No, this is not about a food trend. This is time-tested food science.
Question: What is the cost to you if the acid and alkaline compounds in your blood are not balanced?
Being too acidic can cause weight gain, fatigue, foggy thinking, heartburn, and may increase the risk of Alzheimer’s disease, according to research in Austria. Other studies link the condition to bone loss, increased levels of the stress hormone cortisol, and may elevate the risk of chronic diseases.
What foods are acidic? Alcohol, chocolate, coffee, dairy, eggs, most fruit, mayonnaise, peanuts, processed foods, refined vegetable oils, saturated fat, soft drinks, soy sauce, sugar and white flour.
Acidic foods are balanced by alkaline foods: Almonds, artichokes, asparagus avocados, beets, buckwheat, cauliflower, celery, cucumbers, flaxseed oil, green beans, leafy greens, lentils, millet, olive oil, onions, potatoes, pumpkinseeds, and quinoa.
What determines if a food is classified as acid or alkaline?
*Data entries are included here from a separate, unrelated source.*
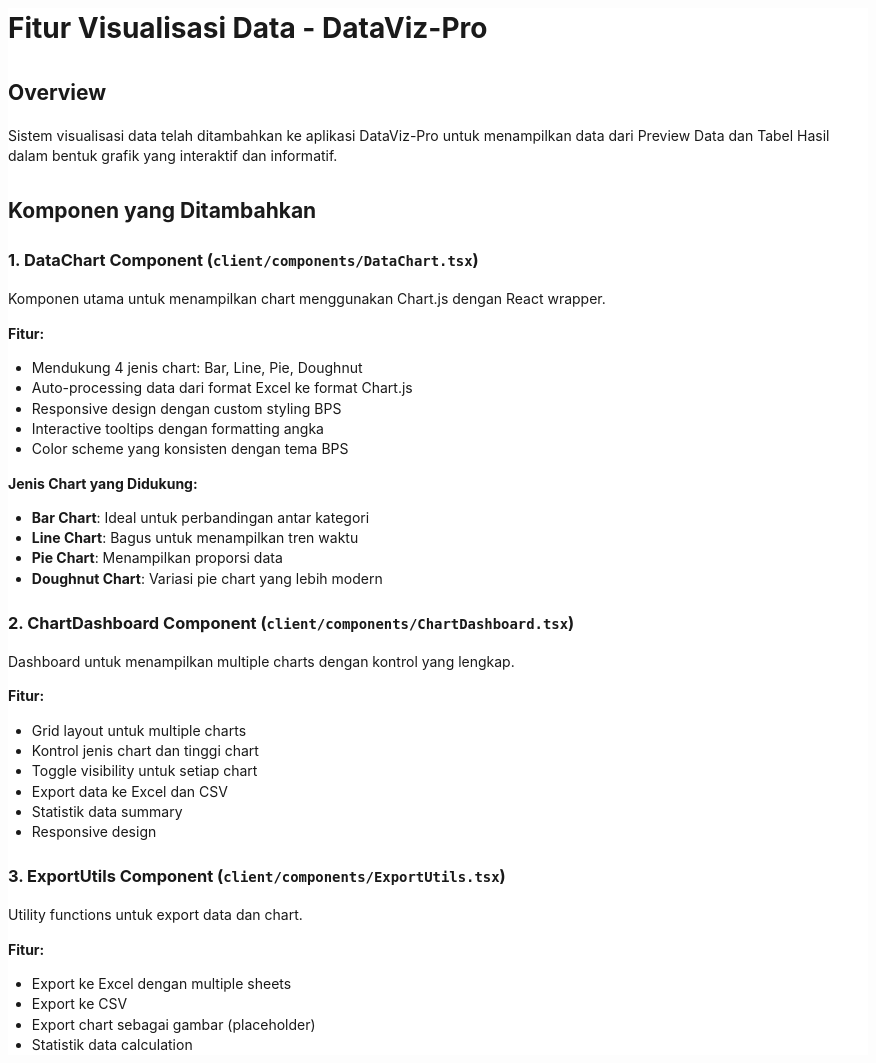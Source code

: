 # Fitur Visualisasi Data - DataViz-Pro

## Overview

Sistem visualisasi data telah ditambahkan ke aplikasi DataViz-Pro untuk menampilkan data dari Preview Data dan Tabel Hasil dalam bentuk grafik yang interaktif dan informatif.

## Komponen yang Ditambahkan

### 1. DataChart Component (`client/components/DataChart.tsx`)

Komponen utama untuk menampilkan chart menggunakan Chart.js dengan React wrapper.

**Fitur:**
- Mendukung 4 jenis chart: Bar, Line, Pie, Doughnut
- Auto-processing data dari format Excel ke format Chart.js
- Responsive design dengan custom styling BPS
- Interactive tooltips dengan formatting angka
- Color scheme yang konsisten dengan tema BPS

**Jenis Chart yang Didukung:**
- **Bar Chart**: Ideal untuk perbandingan antar kategori
- **Line Chart**: Bagus untuk menampilkan tren waktu
- **Pie Chart**: Menampilkan proporsi data
- **Doughnut Chart**: Variasi pie chart yang lebih modern

### 2. ChartDashboard Component (`client/components/ChartDashboard.tsx`)

Dashboard untuk menampilkan multiple charts dengan kontrol yang lengkap.

**Fitur:**
- Grid layout untuk multiple charts
- Kontrol jenis chart dan tinggi chart
- Toggle visibility untuk setiap chart
- Export data ke Excel dan CSV
- Statistik data summary
- Responsive design

### 3. ExportUtils Component (`client/components/ExportUtils.tsx`)

Utility functions untuk export data dan chart.

**Fitur:**
- Export ke Excel dengan multiple sheets
- Export ke CSV
- Export chart sebagai gambar (placeholder)
- Statistik data calculation
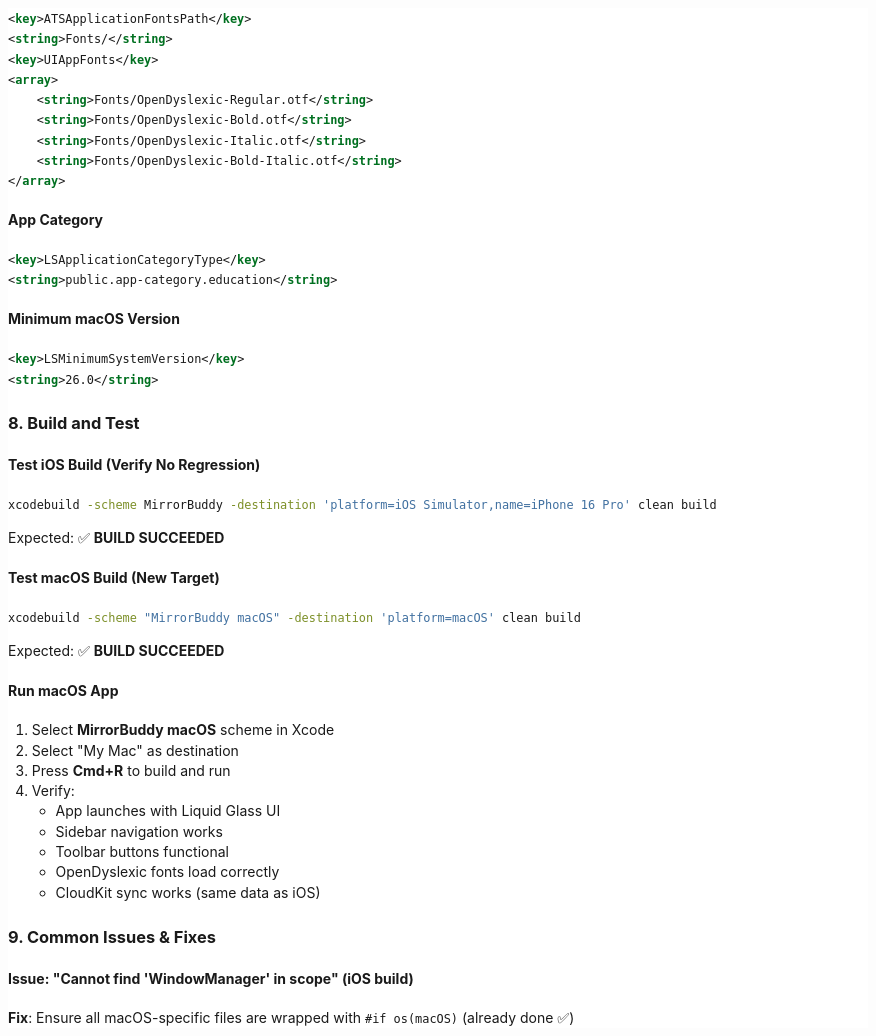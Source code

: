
 ```xml
<key>ATSApplicationFontsPath</key>
<string>Fonts/</string>
<key>UIAppFonts</key>
<array>
    <string>Fonts/OpenDyslexic-Regular.otf</string>
    <string>Fonts/OpenDyslexic-Bold.otf</string>
    <string>Fonts/OpenDyslexic-Italic.otf</string>
    <string>Fonts/OpenDyslexic-Bold-Italic.otf</string>
</array>
```

#### App Category
```xml
<key>LSApplicationCategoryType</key>
<string>public.app-category.education</string>
```

#### Minimum macOS Version
```xml
<key>LSMinimumSystemVersion</key>
<string>26.0</string>
```

### 8. Build and Test

#### Test iOS Build (Verify No Regression)
```bash
xcodebuild -scheme MirrorBuddy -destination 'platform=iOS Simulator,name=iPhone 16 Pro' clean build
```

Expected: ✅ **BUILD SUCCEEDED**

#### Test macOS Build (New Target)
```bash
xcodebuild -scheme "MirrorBuddy macOS" -destination 'platform=macOS' clean build
```

Expected: ✅ **BUILD SUCCEEDED**

#### Run macOS App
1. Select **MirrorBuddy macOS** scheme in Xcode
2. Select "My Mac" as destination
3. Press **Cmd+R** to build and run
4. Verify:
   - App launches with Liquid Glass UI
   - Sidebar navigation works
   - Toolbar buttons functional
   - OpenDyslexic fonts load correctly
   - CloudKit sync works (same data as iOS)

### 9. Common Issues & Fixes

#### Issue: "Cannot find 'WindowManager' in scope" (iOS build)
**Fix**: Ensure all macOS-specific files are wrapped with `#if os(macOS)` (already done ✅)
Its mineral content.
Alkaline foods contain more calcium, magnesium, manganese, iron, and potassium than acid-forming minerals such as phosphorous, copper, and sulfur. (Some experts disagree on classifications and base it on how the food is metabolized.)
Though diet has the biggest impact, shifts in lifestyle can also restore balance. The first step is to reduce stress. Since oxygen is alkalizing to the body and carbon dioxide is acidic, deeper breathing is a great antidote!
Exercise works for the same reason, as does yoga and meditation (yes, all 3).
Bottom line? Choose your acidic foods wisely. Instead of coffee, soda, white flour and sugar, choose nutrient dense acidic foods such as beans, nuts, whole grains and fruit.
The Good News: minor aches and pains will start to disappear, you’ll sleep better and feel more energetic, your thinking will be clear and alert, and you may lose several pounds!